BACKGROUND AND OBJECTIVE: Mycoplasmal infections are one of the most important urinary infections. Various studies have applied culture studies and biochemistry to separate the bacteria from the urinary tract. However, it should be noted that molecular and phylogenetic analyses are based on epidemiologic evaluations. The purpose of this study was to determine the molecular identity of Mycoplasma hominis, separated from the urine samples of patients with urinary tract infections in Kerman, Iran and compare the sequences with other strains in GenBank. METHODS: In this cross-sectional study, 5 ml mid-stream urine samples of 50 patients with urinary tract infections were collected. After the specialists confirmed the diagnosis of urinary tract infections in patients via paraclinical tests, segments of 16S rRNA gene were amplified, using specific primers of Mycoplasma hominis via polymerase chain reaction (PCR) technique.

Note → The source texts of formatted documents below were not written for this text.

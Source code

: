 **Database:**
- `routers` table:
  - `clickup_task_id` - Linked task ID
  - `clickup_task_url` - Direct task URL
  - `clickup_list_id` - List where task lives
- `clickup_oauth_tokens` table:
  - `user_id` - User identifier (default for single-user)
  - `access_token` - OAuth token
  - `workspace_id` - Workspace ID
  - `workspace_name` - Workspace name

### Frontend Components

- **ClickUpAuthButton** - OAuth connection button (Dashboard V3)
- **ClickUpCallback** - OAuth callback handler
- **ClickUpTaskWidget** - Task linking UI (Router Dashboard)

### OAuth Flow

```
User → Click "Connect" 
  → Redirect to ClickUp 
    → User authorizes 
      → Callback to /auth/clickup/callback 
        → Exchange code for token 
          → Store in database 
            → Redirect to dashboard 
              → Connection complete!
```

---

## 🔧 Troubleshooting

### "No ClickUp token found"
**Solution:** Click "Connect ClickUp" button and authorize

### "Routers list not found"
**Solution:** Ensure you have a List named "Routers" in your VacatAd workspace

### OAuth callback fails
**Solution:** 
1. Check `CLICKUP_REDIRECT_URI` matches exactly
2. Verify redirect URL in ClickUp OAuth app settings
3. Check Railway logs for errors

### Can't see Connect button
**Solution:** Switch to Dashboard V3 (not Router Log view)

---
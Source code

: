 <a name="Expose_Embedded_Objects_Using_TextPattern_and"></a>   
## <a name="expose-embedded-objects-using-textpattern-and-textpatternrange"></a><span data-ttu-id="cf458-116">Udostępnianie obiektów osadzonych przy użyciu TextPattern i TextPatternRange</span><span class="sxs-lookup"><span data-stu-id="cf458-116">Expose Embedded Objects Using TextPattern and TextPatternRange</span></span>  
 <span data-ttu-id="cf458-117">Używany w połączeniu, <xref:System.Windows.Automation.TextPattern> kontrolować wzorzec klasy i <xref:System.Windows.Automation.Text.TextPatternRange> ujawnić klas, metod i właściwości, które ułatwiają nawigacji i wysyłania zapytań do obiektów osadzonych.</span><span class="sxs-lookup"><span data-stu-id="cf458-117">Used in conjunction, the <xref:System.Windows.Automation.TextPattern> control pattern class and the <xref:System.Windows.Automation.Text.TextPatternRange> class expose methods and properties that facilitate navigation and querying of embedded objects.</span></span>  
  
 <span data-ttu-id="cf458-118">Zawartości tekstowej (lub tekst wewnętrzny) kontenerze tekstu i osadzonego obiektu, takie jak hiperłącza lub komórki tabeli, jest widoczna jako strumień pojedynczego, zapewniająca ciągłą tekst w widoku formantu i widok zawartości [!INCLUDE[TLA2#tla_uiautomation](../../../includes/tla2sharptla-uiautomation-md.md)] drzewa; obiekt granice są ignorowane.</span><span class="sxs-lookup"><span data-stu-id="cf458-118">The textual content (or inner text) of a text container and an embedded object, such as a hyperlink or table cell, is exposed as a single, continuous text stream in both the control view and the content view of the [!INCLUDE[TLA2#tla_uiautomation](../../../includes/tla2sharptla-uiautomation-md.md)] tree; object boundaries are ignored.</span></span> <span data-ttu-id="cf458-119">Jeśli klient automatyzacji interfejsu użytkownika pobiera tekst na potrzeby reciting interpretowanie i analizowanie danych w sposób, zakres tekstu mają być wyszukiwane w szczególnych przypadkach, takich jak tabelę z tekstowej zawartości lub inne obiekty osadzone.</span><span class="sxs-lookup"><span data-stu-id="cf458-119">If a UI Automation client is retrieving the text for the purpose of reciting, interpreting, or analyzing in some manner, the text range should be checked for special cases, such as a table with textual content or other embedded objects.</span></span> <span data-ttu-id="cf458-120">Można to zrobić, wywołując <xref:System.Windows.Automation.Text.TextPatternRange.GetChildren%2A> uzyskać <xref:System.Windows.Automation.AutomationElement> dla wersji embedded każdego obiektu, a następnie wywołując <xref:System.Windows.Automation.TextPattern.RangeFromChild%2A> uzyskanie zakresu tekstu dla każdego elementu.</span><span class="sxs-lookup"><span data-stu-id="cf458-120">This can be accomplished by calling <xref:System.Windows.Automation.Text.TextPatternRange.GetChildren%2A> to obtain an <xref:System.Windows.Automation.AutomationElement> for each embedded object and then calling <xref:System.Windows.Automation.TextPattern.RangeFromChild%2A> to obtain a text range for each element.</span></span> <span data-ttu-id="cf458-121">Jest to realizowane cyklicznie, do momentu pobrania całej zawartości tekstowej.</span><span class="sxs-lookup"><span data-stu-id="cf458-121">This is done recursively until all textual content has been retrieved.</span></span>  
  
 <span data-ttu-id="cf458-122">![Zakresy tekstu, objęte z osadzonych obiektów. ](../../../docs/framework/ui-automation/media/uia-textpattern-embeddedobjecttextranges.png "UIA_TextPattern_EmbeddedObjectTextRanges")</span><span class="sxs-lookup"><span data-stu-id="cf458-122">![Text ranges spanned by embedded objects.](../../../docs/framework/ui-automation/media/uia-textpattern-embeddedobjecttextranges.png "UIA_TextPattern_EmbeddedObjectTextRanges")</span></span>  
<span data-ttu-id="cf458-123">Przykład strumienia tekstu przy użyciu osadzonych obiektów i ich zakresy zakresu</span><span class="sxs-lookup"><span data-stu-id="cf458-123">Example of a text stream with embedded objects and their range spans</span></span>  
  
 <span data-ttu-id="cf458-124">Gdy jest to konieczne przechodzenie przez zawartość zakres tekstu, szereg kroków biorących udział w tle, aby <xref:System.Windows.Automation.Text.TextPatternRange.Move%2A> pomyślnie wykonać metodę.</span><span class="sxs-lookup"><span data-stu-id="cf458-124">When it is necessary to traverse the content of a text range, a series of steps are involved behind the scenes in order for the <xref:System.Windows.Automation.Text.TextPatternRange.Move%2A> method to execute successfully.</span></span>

After purifying the PCR product, the sequences of bacterial strains were determined. Then, the sequences were aligned and the strains were compared with each other and other strains available in GenBank, using BioEdit software. FINDINGS: Three Mycoplasma hominis strains were separated in this study. The alignment of sequences and comparison with strains available in GenBank did not indicate a significant difference between the strains. Based on phylogenetic analyses in this study and the phylogenetic tree, one of the strains (H6) was highly similar to the strains of GenBank and belonged to the same family. On the other hand, two strains (H11 and H15) were of a different lineage and were completely different from other strains in the present study and those recorded in GenBank. CONCLUSION: In this study, after applying the PCR technique and bacterial separation, the sequences were compared with those in GenBank. All three strains were Mycoplasma hominis, based on 16S rRNA gene sequence.